Activity:
After locating the line containing "# Java眼中的XML 文件写入", transcribe that line and all following lines exactly, stopping only at the end of the records.

Records supplied:
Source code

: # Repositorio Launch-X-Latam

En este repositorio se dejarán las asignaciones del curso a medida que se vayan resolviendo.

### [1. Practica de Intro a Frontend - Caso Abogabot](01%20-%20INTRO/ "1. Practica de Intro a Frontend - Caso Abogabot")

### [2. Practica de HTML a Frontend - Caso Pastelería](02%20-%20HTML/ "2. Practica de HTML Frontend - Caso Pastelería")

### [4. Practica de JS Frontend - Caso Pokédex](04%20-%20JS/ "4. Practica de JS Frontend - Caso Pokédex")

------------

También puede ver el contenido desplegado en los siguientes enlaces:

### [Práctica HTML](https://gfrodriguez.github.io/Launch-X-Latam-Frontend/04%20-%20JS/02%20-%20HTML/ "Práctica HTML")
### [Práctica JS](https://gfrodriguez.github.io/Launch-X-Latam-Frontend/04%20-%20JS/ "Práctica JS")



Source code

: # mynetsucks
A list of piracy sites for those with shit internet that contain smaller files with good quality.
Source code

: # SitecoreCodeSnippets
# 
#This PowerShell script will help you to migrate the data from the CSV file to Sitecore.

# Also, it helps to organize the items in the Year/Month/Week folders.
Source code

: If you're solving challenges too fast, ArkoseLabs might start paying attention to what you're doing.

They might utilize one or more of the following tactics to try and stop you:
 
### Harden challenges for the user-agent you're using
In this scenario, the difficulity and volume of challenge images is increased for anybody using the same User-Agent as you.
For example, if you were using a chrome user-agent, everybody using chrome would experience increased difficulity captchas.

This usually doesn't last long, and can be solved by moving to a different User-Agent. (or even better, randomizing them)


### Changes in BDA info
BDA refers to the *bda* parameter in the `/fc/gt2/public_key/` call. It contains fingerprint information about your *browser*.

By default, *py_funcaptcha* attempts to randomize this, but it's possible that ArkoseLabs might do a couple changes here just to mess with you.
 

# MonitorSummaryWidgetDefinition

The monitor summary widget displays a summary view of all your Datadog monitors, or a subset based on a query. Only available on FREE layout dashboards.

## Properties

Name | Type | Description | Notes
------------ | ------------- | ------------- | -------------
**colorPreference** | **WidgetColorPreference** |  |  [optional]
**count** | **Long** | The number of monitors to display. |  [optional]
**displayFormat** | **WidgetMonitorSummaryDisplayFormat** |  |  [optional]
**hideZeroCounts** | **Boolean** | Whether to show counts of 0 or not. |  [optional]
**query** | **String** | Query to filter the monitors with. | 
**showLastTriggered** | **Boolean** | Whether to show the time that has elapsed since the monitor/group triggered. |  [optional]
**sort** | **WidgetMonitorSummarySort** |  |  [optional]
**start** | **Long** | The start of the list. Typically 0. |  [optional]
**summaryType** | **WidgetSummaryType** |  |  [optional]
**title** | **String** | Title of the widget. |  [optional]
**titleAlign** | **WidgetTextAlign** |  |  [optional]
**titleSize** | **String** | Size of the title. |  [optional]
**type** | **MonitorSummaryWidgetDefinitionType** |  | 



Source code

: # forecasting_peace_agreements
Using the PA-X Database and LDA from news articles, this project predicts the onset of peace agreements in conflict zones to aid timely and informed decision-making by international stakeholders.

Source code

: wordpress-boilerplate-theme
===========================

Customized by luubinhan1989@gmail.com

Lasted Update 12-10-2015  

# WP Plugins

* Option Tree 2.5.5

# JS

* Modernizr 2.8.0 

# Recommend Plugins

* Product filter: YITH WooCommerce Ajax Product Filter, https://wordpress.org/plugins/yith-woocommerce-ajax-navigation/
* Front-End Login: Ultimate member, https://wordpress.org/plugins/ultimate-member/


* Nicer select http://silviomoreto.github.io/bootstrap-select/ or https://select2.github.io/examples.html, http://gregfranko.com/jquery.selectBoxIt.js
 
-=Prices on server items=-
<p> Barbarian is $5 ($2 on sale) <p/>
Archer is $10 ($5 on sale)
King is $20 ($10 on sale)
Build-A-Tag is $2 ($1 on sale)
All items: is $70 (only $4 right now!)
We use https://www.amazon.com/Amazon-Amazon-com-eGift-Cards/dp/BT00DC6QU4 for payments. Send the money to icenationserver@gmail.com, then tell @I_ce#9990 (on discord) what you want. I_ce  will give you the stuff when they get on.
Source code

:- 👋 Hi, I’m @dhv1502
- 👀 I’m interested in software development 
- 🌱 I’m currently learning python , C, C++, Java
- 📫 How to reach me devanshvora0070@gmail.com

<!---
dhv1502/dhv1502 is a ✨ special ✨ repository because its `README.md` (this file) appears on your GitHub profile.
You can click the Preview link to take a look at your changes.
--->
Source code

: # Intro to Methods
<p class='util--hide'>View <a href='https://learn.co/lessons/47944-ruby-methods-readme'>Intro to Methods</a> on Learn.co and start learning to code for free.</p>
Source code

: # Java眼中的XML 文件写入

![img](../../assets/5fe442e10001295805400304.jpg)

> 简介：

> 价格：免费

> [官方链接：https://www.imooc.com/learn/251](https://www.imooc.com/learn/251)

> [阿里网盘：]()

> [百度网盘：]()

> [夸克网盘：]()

Answer below:
: # Java眼中的XML 文件写入

![img](../../assets/5fe442e10001295805400304.jpg)

> 简介：

> 价格：免费

> [官方链接：https://www.imooc.com/learn/251](https://www.imooc.com/learn/251)

> [阿里网盘：]()

> [百度网盘：]()

> [夸克网盘：]()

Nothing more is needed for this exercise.